Stoke conspiracies about the Deep State: As I said here, that SVR plan, apparently birthed on July 26, 2016, to do …

something about a task from someone, I don’t know, some dark forces, like the FBI for instance, or better yet, Clinton sympathizers in the IC, Pentagon, Deep State (or somewhere else?) about American websites deploying a campaign to demonize the actions of Russia’s GRU

… was probably no more than spaghetti at the wall. Not everything Russia tried that year worked. But that one did, because it weaponized Trump’s venality — his enthusiasm for all those inducements and therefore his anger that something (the investigation) prevented him from collecting them — and his narcissism. Consider: We know that Trump was all too happy to use the stolen files published at WikiLeaks to drive his information economy. We know that Trump was all too happy to use Hunter Biden — some parts of which came from Russia no matter where the actual laptop did — to drive his information economy. But the claims of a Hillary hoax, all built in from the start, remain his go-to distraction. To get out of his own Russian trouble, Trump used the dossier disinformation to take out one after another Russian expert at the FBI. At the moment Trump needed to reclaim his ability to distract and redirect attention from the Jeffrey Epstein scandal, he turned back to his Russia Russia Russia grievance, a grievance that built on the disinformation injected in the dossier and — we now know — an SVR fabrication that gave him an excuse to corrupt the Justice Department and spin his adversaries as the enemy, which increasingly entailed relying, secretly, on Russia as his enabler.

At every step, Trump’s reliance on the Hillary hoax entailed more and more destruction of the US security establishment.

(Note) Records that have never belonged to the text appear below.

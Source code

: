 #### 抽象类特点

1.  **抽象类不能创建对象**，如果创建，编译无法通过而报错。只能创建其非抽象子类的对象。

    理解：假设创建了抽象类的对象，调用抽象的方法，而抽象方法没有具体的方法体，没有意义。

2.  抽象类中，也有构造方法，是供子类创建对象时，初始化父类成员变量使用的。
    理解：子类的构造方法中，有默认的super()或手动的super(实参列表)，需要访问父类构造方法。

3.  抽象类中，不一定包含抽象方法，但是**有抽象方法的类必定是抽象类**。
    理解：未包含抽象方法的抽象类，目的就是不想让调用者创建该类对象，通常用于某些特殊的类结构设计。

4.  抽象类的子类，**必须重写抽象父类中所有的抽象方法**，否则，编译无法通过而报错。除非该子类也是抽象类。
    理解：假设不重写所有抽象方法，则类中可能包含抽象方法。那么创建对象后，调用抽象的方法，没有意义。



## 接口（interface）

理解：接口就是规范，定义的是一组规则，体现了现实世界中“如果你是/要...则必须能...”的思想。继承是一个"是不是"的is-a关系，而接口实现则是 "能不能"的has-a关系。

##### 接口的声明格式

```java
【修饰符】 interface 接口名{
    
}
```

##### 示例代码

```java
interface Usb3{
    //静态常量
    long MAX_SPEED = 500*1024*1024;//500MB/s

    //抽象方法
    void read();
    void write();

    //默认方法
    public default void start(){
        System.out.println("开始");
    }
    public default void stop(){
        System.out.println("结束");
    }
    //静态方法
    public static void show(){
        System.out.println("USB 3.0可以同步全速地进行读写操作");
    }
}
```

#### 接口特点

This is why I’m making such a big deal out of this redaction, one that attempts to hide that this was an SVR plot from the start and how obvious that should have been and likely was to Durham before he chose to continue his witch hunt pursuing Trump’s adversaries for two more years.

The redaction hides Durham’s efforts to obscure all that in an annex he likely assumed would be buried forever; the temporal games the annex play resemble ones Andrew DeFilippis repeatedly used during the Michael Sussmann trial. But it also attempts to hide that Trump’s top spies — the ones resuscitating a claim two of them first championed in an earlier attempt to distract and redirect — know that Durham attempted to obscure it. As I said, the people to whom this is obvious are Putin’s spies.

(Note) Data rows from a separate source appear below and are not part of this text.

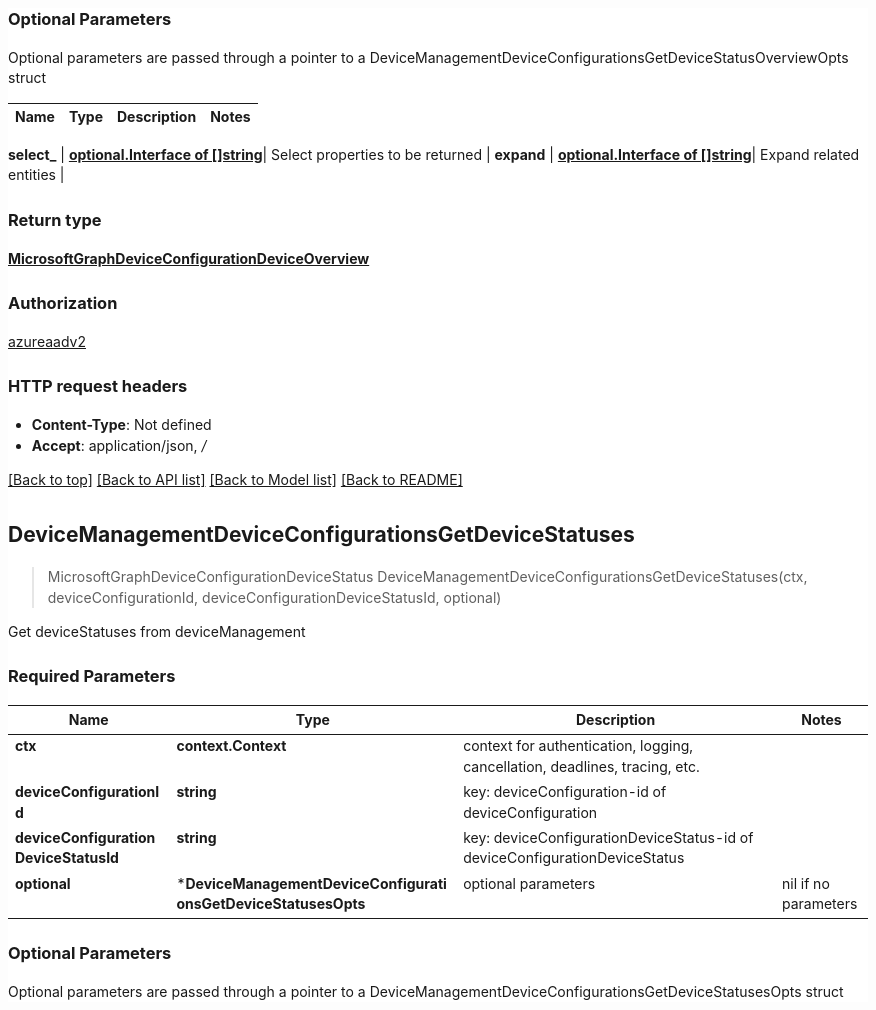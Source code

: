 ### Optional Parameters

Optional parameters are passed through a pointer to a DeviceManagementDeviceConfigurationsGetDeviceStatusOverviewOpts struct


Name | Type | Description  | Notes
------------- | ------------- | ------------- | -------------

 **select_** | [**optional.Interface of []string**](string.md)| Select properties to be returned | 
 **expand** | [**optional.Interface of []string**](string.md)| Expand related entities | 

### Return type

[**MicrosoftGraphDeviceConfigurationDeviceOverview**](microsoft.graph.deviceConfigurationDeviceOverview.md)

### Authorization

[azureaadv2](../README.md#azureaadv2)

### HTTP request headers

- **Content-Type**: Not defined
- **Accept**: application/json, */*

[[Back to top]](#) [[Back to API list]](../README.md#documentation-for-api-endpoints)
[[Back to Model list]](../README.md#documentation-for-models)
[[Back to README]](../README.md)


## DeviceManagementDeviceConfigurationsGetDeviceStatuses

> MicrosoftGraphDeviceConfigurationDeviceStatus DeviceManagementDeviceConfigurationsGetDeviceStatuses(ctx, deviceConfigurationId, deviceConfigurationDeviceStatusId, optional)

Get deviceStatuses from deviceManagement

### Required Parameters


Name | Type | Description  | Notes
------------- | ------------- | ------------- | -------------
**ctx** | **context.Context** | context for authentication, logging, cancellation, deadlines, tracing, etc.
**deviceConfigurationId** | **string**| key: deviceConfiguration-id of deviceConfiguration | 
**deviceConfigurationDeviceStatusId** | **string**| key: deviceConfigurationDeviceStatus-id of deviceConfigurationDeviceStatus | 
 **optional** | ***DeviceManagementDeviceConfigurationsGetDeviceStatusesOpts** | optional parameters | nil if no parameters

### Optional Parameters

Optional parameters are passed through a pointer to a DeviceManagementDeviceConfigurationsGetDeviceStatusesOpts struct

Over the years, Trump’s serial adherence to that Hillary hoax — out of necessity to avoid narcissistic injury, as his favorite tool to leverage the attention economy, and increasingly as a measure of loyalty of right wingers to him — has always depended on the continued cooperation of Putin’s spies. That’s how Trump came out of a meeting in Helsinki with Putin and declared the Russian spies were right. And that’s how we got to this place, where all three of Trump’s top spies are reading right from a script written by Russian spies nine years ago. They can’t reveal the plot. Trump can’t reveal the plot.***

The answer to the question, “What exactly is the “Russia hoax’?” is not all the proof that Russia interfered in our election to 2016, hoping to help Trump win. The answer is that the “Russia hoax” is a ploy Russian spies seeded all those years ago to leverage Trump’s narcissism to polarize the US on competing sides of a grievance that would have the effect of destroying the US Deep State.

* SVR is Russia’s foreign intelligence service. Under the moniker APT 29, they were hacking Hillary-related targets long before Russia’s military intelligence did so, under the moniker APT 28, during the election. This post provides more background.

Update: I have removed mention of sanctions relief — and business deals generally — in conjunction with Kirill Dmitriev at the asterisks, at the demand of RDIF. I apologize for the original misrepresentation.